# CEDIA 2016 Wrap: Day 2



## Todd Anderson (Jul 24, 2009)

Day Two of CEDIA 2016 is in the books. It was another day of sensory overload, with cutting edge tech, tantalizing demos, and media reveals exploding across the show floor. We also received definitive information about OPPO's previously top secrete 4K player and had a sneak peak look at a Monoprice prototype subwoofer that might prove to be an industry disrupter. Here's a quick rundown of several show highlights.



*OPPO *








OPPO wasn’t officially on the show floor at CEDIA, but a prototype version of its new 4K UHD BD player made the rounds through a series of informal reveals conducted by OPPO staff.

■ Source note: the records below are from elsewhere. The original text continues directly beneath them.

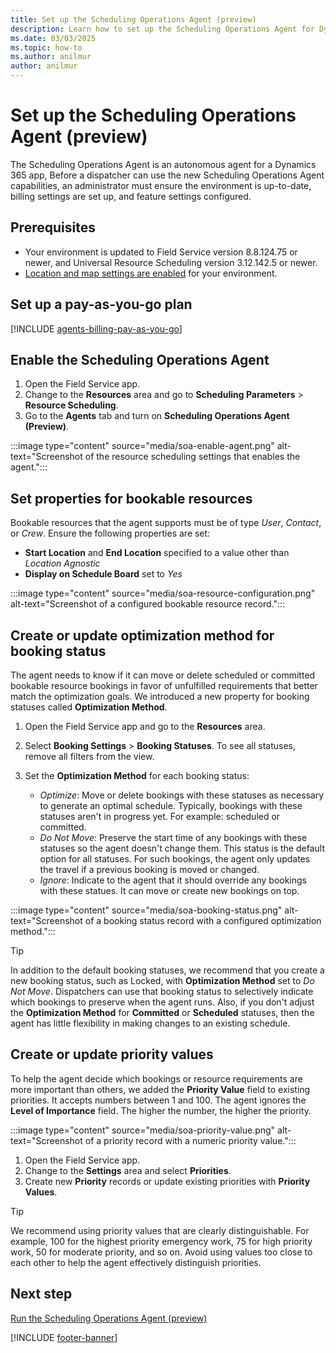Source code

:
 ```yaml
---
title: Set up the Scheduling Operations Agent (preview)
description: Learn how to set up the Scheduling Operations Agent for Dynamics 365 Field Service.
ms.date: 03/03/2025
ms.topic: how-to
ms.author: anilmur
author: anilmur
---
```


# Set up the Scheduling Operations Agent (preview)

The Scheduling Operations Agent is an autonomous agent for a Dynamics 365 app, Before a dispatcher can use the new Scheduling Operations Agent capabilities, an administrator must ensure the environment is up-to-date, billing settings are set up, and feature settings configured.

## Prerequisites

- Your environment is updated to Field Service version 8.8.124.75 or newer, and Universal Resource Scheduling version 3.12.142.5 or newer.
- [Location and map settings are enabled](field-service-maps-address-locations.md) for your environment.

## Set up a pay-as-you-go plan

[!INCLUDE [agents-billing-pay-as-you-go](../includes/agents-billing-pay-as-you-go.md)]

## Enable the Scheduling Operations Agent

1. Open the Field Service app.
1. Change to the **Resources** area and go to **Scheduling Parameters** > **Resource Scheduling**.
1. Go to the **Agents** tab and turn on **Scheduling Operations Agent (Preview)**.

:::image type="content" source="media/soa-enable-agent.png" alt-text="Screenshot of the resource scheduling settings that enables the agent.":::

## Set properties for bookable resources

Bookable resources that the agent supports must be of type *User*, *Contact*, or *Crew*. Ensure the following properties are set:

- **Start Location** and **End Location** specified to a value other than *Location Agnostic*
- **Display on Schedule Board** set to *Yes*

:::image type="content" source="media/soa-resource-configuration.png" alt-text="Screenshot of a configured bookable resource record.":::

## Create or update optimization method for booking status

The agent needs to know if it can move or delete scheduled or committed bookable resource bookings in favor of unfulfilled requirements that better match the optimization goals. We introduced a new property for booking statuses called **Optimization Method**.

1. Open the Field Service app and go to the **Resources** area.
1. Select **Booking Settings** > **Booking Statuses**. To see all statuses, remove all filters from the view.
1. Set the **Optimization Method** for each booking status:

    - *Optimize*: Move or delete bookings with these statuses as necessary to generate an optimal schedule. Typically, bookings with these statuses aren't in progress yet. For example: scheduled or committed.
    - *Do Not Move*: Preserve the start time of any bookings with these statuses so the agent doesn't change them. This status is the default option for all statuses. For such bookings, the agent only updates the travel if a previous booking is moved or changed.
    - *Ignore*: Indicate to the agent that it should override any bookings with these statues. It can move or create new bookings on top.

:::image type="content" source="media/soa-booking-status.png" alt-text="Screenshot of a booking status record with a configured optimization method.":::

> [!TIP]
> In addition to the default booking statuses, we recommend that you create a new booking status, such as Locked, with **Optimization Method** set to *Do Not Move*. Dispatchers can use that booking status to selectively indicate which bookings to preserve when the agent runs. Also, if you don't adjust the **Optimization Method** for **Committed** or **Scheduled** statuses, then the agent has little flexibility in making changes to an existing schedule.

## Create or update priority values

To help the agent decide which bookings or resource requirements are more important than others, we added the **Priority Value** field to existing priorities. It accepts numbers between 1 and 100. The agent ignores the **Level of Importance** field. The higher the number, the higher the priority.

:::image type="content" source="media/soa-priority-value.png" alt-text="Screenshot of a priority record with a numeric priority value.":::

1. Open the Field Service app.
2. Change to the **Settings** area and select **Priorities**.
3. Create new **Priority** records or update existing priorities with **Priority Values**.  

> [!TIP]
> We recommend using priority values that are clearly distinguishable. For example, 100 for the highest priority emergency work, 75 for high priority work, 50 for moderate priority, and so on. Avoid using values too close to each other to help the agent effectively distinguish priorities.

## Next step

[Run the Scheduling Operations Agent (preview)](soa-run.md)

[!INCLUDE [footer-banner](../includes/footer-banner.md)]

This kicked the show floor and internet rumor mill into high gear, as images surfaced along with details about pricing, specs, and potential release dates. 










Here’s the quick and dirty. OPPO is currently planning on releasing two versions of a 4K UHD BD player: The UDP-203 and UDP-205. The primary difference between the two is quality of the analog outputs, with the 205 relying on a high-end EES DAC to output sound through stereo outputs (multichannel is nixed on this model). Think of the 205 as _the_ must have model for two-channel enthusiasts concerned about audio fidelity. The 203 will have a lesser DAC that feeds multi-channel outputs (which OPPO is kindly including for customers with older systems). 

OPPO doesn't plan to ship the players with streaming capability. That might be added later, but (unlike Sony’s announced player) neither the 203 or 205 are projected to ship with 4K or 4K HDR streaming capability. This might be a minor omission for the disc-concerned purist. However, it's certainly a negative for enthusiasts hoping to feed a shiny new 4K television with other forms of 4K content.

As for pricing, the 203 will likely land in the $499-$599 range, while the 205 should find its way to $1199 or $1299.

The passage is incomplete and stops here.